How often do you stop to check the words you’re using with client groups, whether verbally or in writing? Are you sure that you’re using a commonly understood language? Or have you slipped into the comfort zone of everyday “colleague speak” when communicating with your clients? At the root of every social work intervention, micro or macro, is communication. Communication is an interesting mix of words and non-verbal cues.This is one of the most basic learning curves in our early social work training. We’re taught all sorts of aspects of effective communication such as how to establish rapport, how to structure a sentence so that the question is “open”, what active listening involves and even how to place seating arrangements to avoid barriers.
We spend months learning how to facilitate groups, identifying roles that participants take on, learning skills to redirect conversations, applying conflict resolution skills and ensuring we maintain a cohesive group where everyone benefits from participation.
We also learn how to gather interested stakeholders to lobby for community justice solutions, empower community groups to represent their views to significant bodies and write reports to further the cause and inspire collective action.
All these processes require effective communication skills. And most social workers pride themselves on their communication skills.
When reflecting on practice, how often do we focus on the actual words we’re using? The words we string together when interacting with our clients. Somehow, through our social work education and consequent experience in the sector, we start to use words that the sector understands but can fail to convey meaning when it comes to many client groups. Not only do we use terminology that is foreign to our client groups, we actually forget how and when to use “plain speak”.
When someone speaks to us in a language we’re not totally familiar with, there is a shift in focus on trying to understand the words, as opposed to listening to the message that is being conveyed. At best it’s a distraction, at worst a barrier to understanding.
SOCIAL WORK JARGON
What are some examples of social worker jargon? For starters, there are so many acronyms in both service language and diagnostic language I’m surprised we understand each other: “Mr and Mrs Brown state they are having issues with parenting, mother has diagnosed BPD but no current treatment, eldest child diagnosed with ADHD. Recommend referral of mother to GP for a MHCP, both parents advised to contact local C&FS for support and Triple P, and check possibility of vacancy in OOSH for eldest child.”
How many social workers have suggested in conversation to their client that they make an appointment with their GP ? What happened to the word “doctor”? Yes it’s easier and faster to abbreviate titles and labels in reports and in rushed conversations with colleagues. But isn’t it ironic that we express concerns at the social media trend of abbreviations such as LOL, OMG and ROFL yet continue to add more acronyms to our professional vocabulary?
Besides acronyms, what about some of those words that we use every day? Words that are part of daily life for us but confusing for client groups? Examples are Intervention, advocacy, rapport, consumer, resilience, empower, auspicing and engagement
Ask Joe Public what he thinks these things mean. Don’t be surprised if he perceives “intervention” to mean “interfere”; “to build rapport” is to write a report, “consumer” is someone who does the shopping, advocacy is a lawyer thing, resilience is about the strength of metal, community engagement is lots of couples planning a joint wedding, and auspicing is something to do with orphans. Yes, these are real responses!
THE NECESSITY OF JARGON
Jargon is expected in the formal realms of our profession. Report writing, funding submissions and academic reviews are just some examples. Using complex language is almost a kind of intellectual segregation. It says I’m educated, and additionally specifies my expertise in a certain realm. It’s a kind of “tribal speak” . My colleagues know exactly what I’m talking about, and by using this same “language”, I portray that I am worthy of being in this tribe called “social workers”. I prove my belonging by speaking native social work. It’s okay to mix in some native doctor speak if I work in a hospital setting, and some native psychiatrist speak if I work in a mental health setting. I guess I could choose not to, but then I would not be taken seriously by these allied tribes.

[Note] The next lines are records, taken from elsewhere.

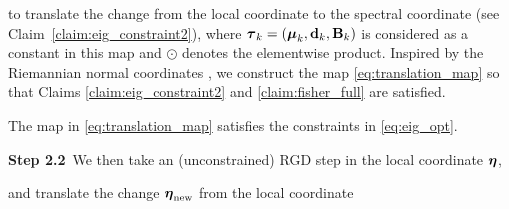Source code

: \vspace{-0.2cm}
to translate the change from the local coordinate to the spectral coordinate (see  Claim~\ref{claim:eig_constraint2}), where $\mbox{$\mbox{$\boldsymbol{\tau}$}$}_k=(\mbox{$\mbox{$\boldsymbol{\mu}$}$}_k,\mbox{$\mbox{$\mathbf{d}$}$}_k,\mbox{$\mbox{$\mathbf{B}$}$}_k)$ is considered as a constant in this map and $\odot$ denotes the elementwise product. %
Inspired by the Riemannian normal coordinates \citep{lin2023simplifying},
we construct the map \eqref{eq:translation_map} so that Claims 
\ref{claim:eig_constraint2}
and 
\ref{claim:fisher_full} are satisfied.
%

\begin{claim}
\label{claim:eig_constraint2}
The map in \eqref{eq:translation_map} satisfies the constraints in \eqref{eq:eig_opt}.
\end{claim}
\vspace{-0.1cm}

\begin{comment}
\begin{claim}
\label{claim:eig_constraint}
{\bf Uniqueness of the Local Coordinates}
The map in  \eqref{eq:translation_map}, which is like the eigendecomposition,
is one-to-one if $\vd$ has no repeated entries
(see Appx.~\ref{app:claim4_proof} for a proof).
\end{claim}
\end{comment}

{\bf Step 2.2}\,
We then take an (unconstrained) RGD step in the local coordinate $\mbox{$\mbox{$\boldsymbol{\eta}$}$}$,

 \vspace{-0.5cm}

\vspace{-0.2cm}
and translate the change $\mbox{$\mbox{$\boldsymbol{\eta}$}$}_{\text{new}}$
from the local coordinate

 \vspace{-0.45cm}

But when I transfer this “social work native” language to those outside the profession, I have to remember that translation may well be required. After all, someone coming to me for support, who is already feeling vulnerable, does not need the added distraction of words they don’t understand.
BACK TO BASICS
In summary then, spend some time reflecting on the words you use when communicating with clients. Use language that most will understand. Keep it simple. By going back to basics, you will ensure that meaning is conveyed without doubt or misunderstanding.
Instead of building rapport, “get to know each other”; instead of talking about resilience let’s discuss “the ability to bounce back”; instead of engaging, we’ll “get together and work on some solutions” and instead of advocating let’s “chat to that person on your behalf”. For the sake of those we seek to support – please mind your language!